Lo que nos impresionó fue la
terminal marítima, Osanbashi Pier, obra del arquitecto español Alejandro
Zaera-Polo y de Farshid Moussavi, que salieron triunfadores sobre 660 proyectos
que se presentaron al concurso internacional convocado. El diseño consiguió que
fuera un símbolo del puerto y un orgullo para la ciudad y el país.
La terminal se adentraba en el
mar con sus formas onduladas, su superficie de madera y sus jardines en la
parte superior. Merecía la pena pasear por ellos y contemplar el skyline de la ciudad, el puerto, el
faro, un barco antiguo, la llegada del ferry, la noria. La sorpresa fue
observar el monte Fuji que se había desprendido de sus nubes y se mostraba en
un hueco del tejido urbano.
“Vio como, con maravillosa
precisión, el sol esculpía un par de tensos músculos en los macizos blancos
como la nieve de las nubes a lo lejos”. La imagen de Mishima se repetía en el
horizonte. “Y si no me engaño, algún día sonará en el alba un cuerno límpido y
solitario, y una nube turgente, traspasada de luz, descenderá velozmente, y la
imperiosa voz de la gloria me requerirá desde la lejanía…Y tendré que saltar de
la cama y partir solo”[1].
Esas palabras resuenan con el recuerdo de la novela ambientada en Yokohama.

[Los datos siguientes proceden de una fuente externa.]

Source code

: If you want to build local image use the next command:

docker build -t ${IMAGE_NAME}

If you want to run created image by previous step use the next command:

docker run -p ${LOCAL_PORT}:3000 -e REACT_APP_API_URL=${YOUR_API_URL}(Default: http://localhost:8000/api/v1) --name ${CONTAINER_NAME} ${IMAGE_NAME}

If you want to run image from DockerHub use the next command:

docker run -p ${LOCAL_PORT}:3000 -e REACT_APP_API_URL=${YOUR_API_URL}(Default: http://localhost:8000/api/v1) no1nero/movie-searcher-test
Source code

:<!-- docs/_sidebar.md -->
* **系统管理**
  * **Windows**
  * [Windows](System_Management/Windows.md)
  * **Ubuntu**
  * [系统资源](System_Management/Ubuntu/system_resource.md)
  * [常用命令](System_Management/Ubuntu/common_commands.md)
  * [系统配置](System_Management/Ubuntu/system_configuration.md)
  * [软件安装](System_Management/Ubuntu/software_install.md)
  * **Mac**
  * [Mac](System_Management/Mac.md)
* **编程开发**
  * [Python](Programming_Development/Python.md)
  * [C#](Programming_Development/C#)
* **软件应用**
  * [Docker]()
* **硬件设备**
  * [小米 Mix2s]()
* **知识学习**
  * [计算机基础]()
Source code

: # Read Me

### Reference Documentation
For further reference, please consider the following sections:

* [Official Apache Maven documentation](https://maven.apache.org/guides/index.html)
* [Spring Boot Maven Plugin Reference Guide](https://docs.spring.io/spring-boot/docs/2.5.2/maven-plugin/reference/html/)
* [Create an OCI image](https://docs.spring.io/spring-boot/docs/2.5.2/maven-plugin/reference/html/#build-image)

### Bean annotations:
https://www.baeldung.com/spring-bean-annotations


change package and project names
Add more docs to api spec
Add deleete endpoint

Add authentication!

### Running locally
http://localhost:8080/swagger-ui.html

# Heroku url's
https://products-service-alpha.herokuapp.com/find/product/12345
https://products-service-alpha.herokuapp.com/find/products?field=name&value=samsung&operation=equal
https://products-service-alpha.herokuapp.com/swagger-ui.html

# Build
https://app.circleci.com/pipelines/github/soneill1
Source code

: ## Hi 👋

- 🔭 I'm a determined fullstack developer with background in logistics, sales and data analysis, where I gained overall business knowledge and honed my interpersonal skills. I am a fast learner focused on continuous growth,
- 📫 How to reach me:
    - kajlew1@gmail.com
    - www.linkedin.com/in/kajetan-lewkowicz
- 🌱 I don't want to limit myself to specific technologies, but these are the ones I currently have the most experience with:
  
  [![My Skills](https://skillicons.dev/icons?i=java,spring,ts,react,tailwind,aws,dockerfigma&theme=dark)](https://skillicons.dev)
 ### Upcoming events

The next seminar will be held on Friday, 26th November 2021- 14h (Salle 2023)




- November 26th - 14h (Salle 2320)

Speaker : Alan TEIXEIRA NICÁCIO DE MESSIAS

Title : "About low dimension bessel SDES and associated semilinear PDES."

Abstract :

Como Ryuji, quizá hayamos renunciado a la gloria. Recuerdo la portada del libro
de la edición de bolsillo de la editorial Bruguera con una foto de los miembros
del Tate no kai, la Sociedad de los Escudos, un grupo formado por Mishima
dedicado a defender los valores tradicionales japoneses y la veneración del
emperador. Con cuatro de sus militantes asaltó el 25 de noviembre de 1970 el
cuartel general de las Fuerzas de Autodefensa. El fracaso de la acción le
empujó al suicidio ritual, al seppuku.